- _Work task_
From the data that follows, print exactly the lines starting at the one containing "дорогу, простоту. |" and ending at the one containing "узоры, силу. |"; include both of them and nothing more.

(Dataset entries)
○ ○ ○ ○ ○ ○ ○

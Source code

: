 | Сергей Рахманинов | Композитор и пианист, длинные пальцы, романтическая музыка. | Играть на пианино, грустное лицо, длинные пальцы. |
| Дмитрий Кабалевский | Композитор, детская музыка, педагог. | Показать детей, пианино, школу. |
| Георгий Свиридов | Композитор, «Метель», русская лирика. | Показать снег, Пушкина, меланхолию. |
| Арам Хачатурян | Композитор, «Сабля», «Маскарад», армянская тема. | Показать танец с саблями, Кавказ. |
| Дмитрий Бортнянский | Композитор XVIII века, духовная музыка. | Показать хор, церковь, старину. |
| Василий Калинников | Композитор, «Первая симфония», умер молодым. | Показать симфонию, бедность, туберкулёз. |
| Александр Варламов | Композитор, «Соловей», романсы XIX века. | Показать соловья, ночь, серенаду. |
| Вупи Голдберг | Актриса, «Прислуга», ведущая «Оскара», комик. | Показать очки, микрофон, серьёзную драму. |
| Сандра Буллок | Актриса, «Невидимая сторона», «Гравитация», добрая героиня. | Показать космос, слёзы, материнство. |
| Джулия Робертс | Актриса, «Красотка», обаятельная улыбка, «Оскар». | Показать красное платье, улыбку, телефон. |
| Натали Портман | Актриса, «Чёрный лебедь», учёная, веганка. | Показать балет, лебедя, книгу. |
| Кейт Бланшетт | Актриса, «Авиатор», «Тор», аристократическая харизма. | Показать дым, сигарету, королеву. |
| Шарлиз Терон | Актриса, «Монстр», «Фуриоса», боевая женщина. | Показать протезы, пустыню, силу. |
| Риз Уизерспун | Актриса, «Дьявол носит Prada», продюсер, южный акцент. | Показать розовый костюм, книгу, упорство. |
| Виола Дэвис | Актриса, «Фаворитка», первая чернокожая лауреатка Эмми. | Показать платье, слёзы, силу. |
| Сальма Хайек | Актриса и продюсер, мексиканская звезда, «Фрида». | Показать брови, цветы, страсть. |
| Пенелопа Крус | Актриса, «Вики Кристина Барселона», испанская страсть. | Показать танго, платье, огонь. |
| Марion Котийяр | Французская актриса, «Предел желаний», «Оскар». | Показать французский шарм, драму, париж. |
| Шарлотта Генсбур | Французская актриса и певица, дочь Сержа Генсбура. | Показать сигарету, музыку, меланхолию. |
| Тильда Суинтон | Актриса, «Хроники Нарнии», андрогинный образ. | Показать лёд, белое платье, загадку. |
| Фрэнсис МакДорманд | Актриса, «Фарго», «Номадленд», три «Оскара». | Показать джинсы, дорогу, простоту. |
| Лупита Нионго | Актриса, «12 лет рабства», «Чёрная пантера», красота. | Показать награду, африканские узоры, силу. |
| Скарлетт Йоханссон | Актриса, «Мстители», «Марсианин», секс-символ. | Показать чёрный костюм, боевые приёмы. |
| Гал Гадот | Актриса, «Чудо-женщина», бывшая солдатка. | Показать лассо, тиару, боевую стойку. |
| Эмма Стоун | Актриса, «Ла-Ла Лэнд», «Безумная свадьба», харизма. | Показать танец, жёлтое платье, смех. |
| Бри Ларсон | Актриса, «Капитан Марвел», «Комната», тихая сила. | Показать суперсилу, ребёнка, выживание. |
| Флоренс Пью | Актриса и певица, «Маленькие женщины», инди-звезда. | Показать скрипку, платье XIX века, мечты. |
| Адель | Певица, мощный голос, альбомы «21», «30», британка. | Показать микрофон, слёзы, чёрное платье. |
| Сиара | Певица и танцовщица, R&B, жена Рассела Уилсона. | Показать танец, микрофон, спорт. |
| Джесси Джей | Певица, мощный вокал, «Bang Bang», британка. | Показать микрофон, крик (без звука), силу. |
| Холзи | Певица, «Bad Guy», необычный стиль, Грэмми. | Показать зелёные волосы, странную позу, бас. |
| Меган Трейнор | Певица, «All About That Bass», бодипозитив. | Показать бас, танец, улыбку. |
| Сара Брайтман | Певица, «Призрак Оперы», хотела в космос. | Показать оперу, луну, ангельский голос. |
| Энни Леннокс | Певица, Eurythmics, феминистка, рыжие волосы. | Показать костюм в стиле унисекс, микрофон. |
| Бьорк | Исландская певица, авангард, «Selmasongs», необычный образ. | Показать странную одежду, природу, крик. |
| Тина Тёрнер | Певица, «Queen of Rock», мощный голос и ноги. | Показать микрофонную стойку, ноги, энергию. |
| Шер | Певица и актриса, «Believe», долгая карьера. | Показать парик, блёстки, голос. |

○ ○ ○ ○ ○ ○ ○

- _Solution to this problem_
| Фрэнсис МакДорманд | Актриса, «Фарго», «Номадленд», три «Оскара». | Показать джинсы, дорогу, простоту. |
| Лупита Нионго | Актриса, «12 лет рабства», «Чёрная пантера», красота. | Показать награду, африканские узоры, силу. |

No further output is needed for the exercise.